Jahmī () was a pejorative term used by early Islamic scholars to refer to the followers of Jahm ibn Safwan (d. 128/746). The four schools of jurisprudence (fiqh) reject the Jahmi belief and the fourth Imam, Ahmad ibn Hanbal was persecuted by the Muslim ruler of the time for not accepting the Jahmi belief.

Representatives
Jahm ibn Safwan was born in Samarkand, first lived in Termez, and then in Kufa, where he met with Jad ibn Dirham, who became his follower and preacher of his ideas. Returning to his homeland, he took part in the uprising against the Umayyad governor of Khorasan and was captured and executed at Merv. Among the most famous preachers of Jahmitic views that can be noted was Bishra al-Marisi (d. 833). At the beginning of the 9th century Jahmites acted in Nehavend, but some of them were forced to accept the teachings of the Asharites.

Beliefs
Many of the views of the Jahmites are seen as heretical by Sunnis, and sometimes even resulted in their expulsion from Islamic society in general. Thus, the Jahmites deny all the names and attributes of Allah, faith in which is an important part of the religious doctrine of orthodox Muslims. On the issue of interpreting the concept of “Iman,” the jahmits are similar to the Murjites, and argue that faith is only knowledge of Allah, and unbelief is ignorance about him. They also stated that heaven and hell would disappear sooner or later, which according to mainstream muslim view contradicts both the Qur'an and the Sunnah of the Prophet Muhammad.
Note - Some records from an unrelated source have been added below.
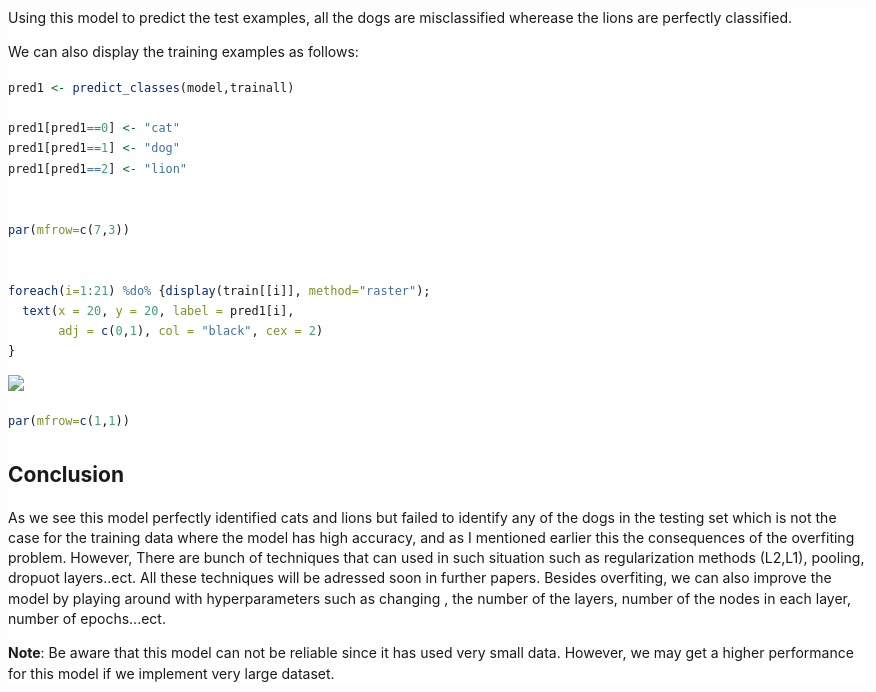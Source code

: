 Using this model to predict the test examples, all the dogs are misclassified wherease the lions are perfectly classified. 

We can also display the training examples as follows:  


```r
pred1 <- predict_classes(model,trainall)

pred1[pred1==0] <- "cat"
pred1[pred1==1] <- "dog"
pred1[pred1==2] <- "lion"


par(mfrow=c(7,3))


foreach(i=1:21) %do% {display(train[[i]], method="raster");
  text(x = 20, y = 20, label = pred1[i], 
       adj = c(0,1), col = "black", cex = 2)
}
```

<img src="/courses/cnn_model/cnn_model_files/figure-html/unnamed-chunk-28-1.png" width="576" />

```r
par(mfrow=c(1,1))
```


## Conclusion

As we see this model perfectly identified cats and lions but failed to identify any of the dogs in the testing set which is not the case for the training data where the model has high accuracy,  and as I mentioned earlier this the consequences of the overfiting problem. However, There are bunch of techniques that can used in such situation such as regularization methods (L2,L1), pooling, dropuot layers..ect.  All these techniques will be adressed soon in further papers.
Besides overfiting, we can also improve the model by playing around with hyperparameters such as changing , the number of the layers, number of the nodes in each layer, number of epochs...ect.    

**Note**: Be aware that this model can not be reliable since it has used very small data. However, we may get a higher performance for this model if we implement very large dataset.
In the matter of predestination, the Jahmites adhere to the fact that a person does not have free will and is forced into their actions. And on the question of the nature of Allah, the Jahmites are pantheists and say that he is everywhere and lives in all creatures. In addition, they deny the possibility of righteous Muslims seeing Allah in paradise.

Critique of Jahmi
Since the advent of Jahmism, this tendency has been the subject of criticism by many prominent representatives of orthodox Islam. Throughout Islamic history, numerous refutations of the teachings of the jahmites appeared, the authors of which were Sunni theologians, including Ahmad ibn Hanbal, Ibn Qutayba and Ibn Qayyim al-Jawziyya. Other critics of the Jahmites included Abu Hamid al-Ghazali, Ibn Hajar al-Asqalani and Ibn Taymiyyah. Yasir Qadhi wrote a lengthy dissertation (in Arabic only) during his time in Madinah which is entitled "The Theological Opinions of Jahm b. Ṣafwān and Their Effects on the Other Islamic Sects."